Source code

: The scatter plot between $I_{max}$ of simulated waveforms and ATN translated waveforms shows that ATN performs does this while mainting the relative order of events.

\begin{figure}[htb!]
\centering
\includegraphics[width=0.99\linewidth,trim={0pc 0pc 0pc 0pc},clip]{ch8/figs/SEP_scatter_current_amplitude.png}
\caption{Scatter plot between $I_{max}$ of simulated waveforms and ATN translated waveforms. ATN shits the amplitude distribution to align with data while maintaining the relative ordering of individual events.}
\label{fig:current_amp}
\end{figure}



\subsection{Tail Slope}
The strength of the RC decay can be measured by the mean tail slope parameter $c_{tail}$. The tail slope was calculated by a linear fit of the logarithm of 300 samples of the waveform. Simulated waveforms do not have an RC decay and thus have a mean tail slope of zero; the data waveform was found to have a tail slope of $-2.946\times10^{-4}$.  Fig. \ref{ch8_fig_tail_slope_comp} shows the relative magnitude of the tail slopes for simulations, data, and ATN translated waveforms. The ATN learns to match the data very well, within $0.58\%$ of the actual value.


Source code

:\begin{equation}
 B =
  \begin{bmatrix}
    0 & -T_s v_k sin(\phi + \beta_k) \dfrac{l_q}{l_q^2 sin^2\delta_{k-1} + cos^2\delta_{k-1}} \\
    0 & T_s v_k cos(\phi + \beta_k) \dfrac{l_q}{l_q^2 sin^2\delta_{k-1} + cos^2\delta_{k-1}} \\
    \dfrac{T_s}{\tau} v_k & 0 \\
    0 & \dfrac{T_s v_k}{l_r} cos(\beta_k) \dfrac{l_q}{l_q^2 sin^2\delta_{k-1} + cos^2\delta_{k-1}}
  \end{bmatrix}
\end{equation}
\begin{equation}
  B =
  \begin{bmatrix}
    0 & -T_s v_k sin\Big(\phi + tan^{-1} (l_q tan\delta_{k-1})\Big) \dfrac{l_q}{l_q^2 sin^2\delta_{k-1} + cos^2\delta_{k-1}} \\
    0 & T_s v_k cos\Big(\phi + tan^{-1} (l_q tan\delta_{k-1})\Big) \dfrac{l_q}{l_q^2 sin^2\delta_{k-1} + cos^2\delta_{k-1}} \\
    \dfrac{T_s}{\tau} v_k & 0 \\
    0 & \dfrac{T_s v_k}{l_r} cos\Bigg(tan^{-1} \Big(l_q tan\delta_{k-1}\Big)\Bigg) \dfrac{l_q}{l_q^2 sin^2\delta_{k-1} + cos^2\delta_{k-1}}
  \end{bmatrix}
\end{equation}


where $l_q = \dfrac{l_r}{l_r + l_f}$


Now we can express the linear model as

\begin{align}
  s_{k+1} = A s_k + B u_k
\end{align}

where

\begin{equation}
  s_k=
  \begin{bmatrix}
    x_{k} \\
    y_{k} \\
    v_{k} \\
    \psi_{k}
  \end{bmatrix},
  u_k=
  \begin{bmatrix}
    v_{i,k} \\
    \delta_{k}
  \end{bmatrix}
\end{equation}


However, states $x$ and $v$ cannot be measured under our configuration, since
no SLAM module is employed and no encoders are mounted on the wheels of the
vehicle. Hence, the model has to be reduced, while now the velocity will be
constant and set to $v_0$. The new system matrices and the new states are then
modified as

WORK INSTRUCTIONS: Retype every line of the listing above exactly as given.

ANSWER TO THE PROBLEM:
Source code

: The scatter plot between $I_{max}$ of simulated waveforms and ATN translated waveforms shows that ATN performs does this while mainting the relative order of events.

\begin{figure}[htb!]
\centering
\includegraphics[width=0.99\linewidth,trim={0pc 0pc 0pc 0pc},clip]{ch8/figs/SEP_scatter_current_amplitude.png}
\caption{Scatter plot between $I_{max}$ of simulated waveforms and ATN translated waveforms. ATN shits the amplitude distribution to align with data while maintaining the relative ordering of individual events.}
\label{fig:current_amp}
\end{figure}



\subsection{Tail Slope}
The strength of the RC decay can be measured by the mean tail slope parameter $c_{tail}$. The tail slope was calculated by a linear fit of the logarithm of 300 samples of the waveform. Simulated waveforms do not have an RC decay and thus have a mean tail slope of zero; the data waveform was found to have a tail slope of $-2.946\times10^{-4}$.  Fig. \ref{ch8_fig_tail_slope_comp} shows the relative magnitude of the tail slopes for simulations, data, and ATN translated waveforms. The ATN learns to match the data very well, within $0.58\%$ of the actual value.


Source code

:\begin{equation}
 B =
  \begin{bmatrix}
    0 & -T_s v_k sin(\phi + \beta_k) \dfrac{l_q}{l_q^2 sin^2\delta_{k-1} + cos^2\delta_{k-1}} \\
    0 & T_s v_k cos(\phi + \beta_k) \dfrac{l_q}{l_q^2 sin^2\delta_{k-1} + cos^2\delta_{k-1}} \\
    \dfrac{T_s}{\tau} v_k & 0 \\
    0 & \dfrac{T_s v_k}{l_r} cos(\beta_k) \dfrac{l_q}{l_q^2 sin^2\delta_{k-1} + cos^2\delta_{k-1}}
  \end{bmatrix}
\end{equation}
\begin{equation}
  B =
  \begin{bmatrix}
    0 & -T_s v_k sin\Big(\phi + tan^{-1} (l_q tan\delta_{k-1})\Big) \dfrac{l_q}{l_q^2 sin^2\delta_{k-1} + cos^2\delta_{k-1}} \\
    0 & T_s v_k cos\Big(\phi + tan^{-1} (l_q tan\delta_{k-1})\Big) \dfrac{l_q}{l_q^2 sin^2\delta_{k-1} + cos^2\delta_{k-1}} \\
    \dfrac{T_s}{\tau} v_k & 0 \\
    0 & \dfrac{T_s v_k}{l_r} cos\Bigg(tan^{-1} \Big(l_q tan\delta_{k-1}\Big)\Bigg) \dfrac{l_q}{l_q^2 sin^2\delta_{k-1} + cos^2\delta_{k-1}}
  \end{bmatrix}
\end{equation}


where $l_q = \dfrac{l_r}{l_r + l_f}$


Now we can express the linear model as

\begin{align}
  s_{k+1} = A s_k + B u_k
\end{align}

where

\begin{equation}
  s_k=
  \begin{bmatrix}
    x_{k} \\
    y_{k} \\
    v_{k} \\
    \psi_{k}
  \end{bmatrix},
  u_k=
  \begin{bmatrix}
    v_{i,k} \\
    \delta_{k}
  \end{bmatrix}
\end{equation}


However, states $x$ and $v$ cannot be measured under our configuration, since
no SLAM module is employed and no encoders are mounted on the wheels of the
vehicle. Hence, the model has to be reduced, while now the velocity will be
constant and set to $v_0$. The new system matrices and the new states are then
modified as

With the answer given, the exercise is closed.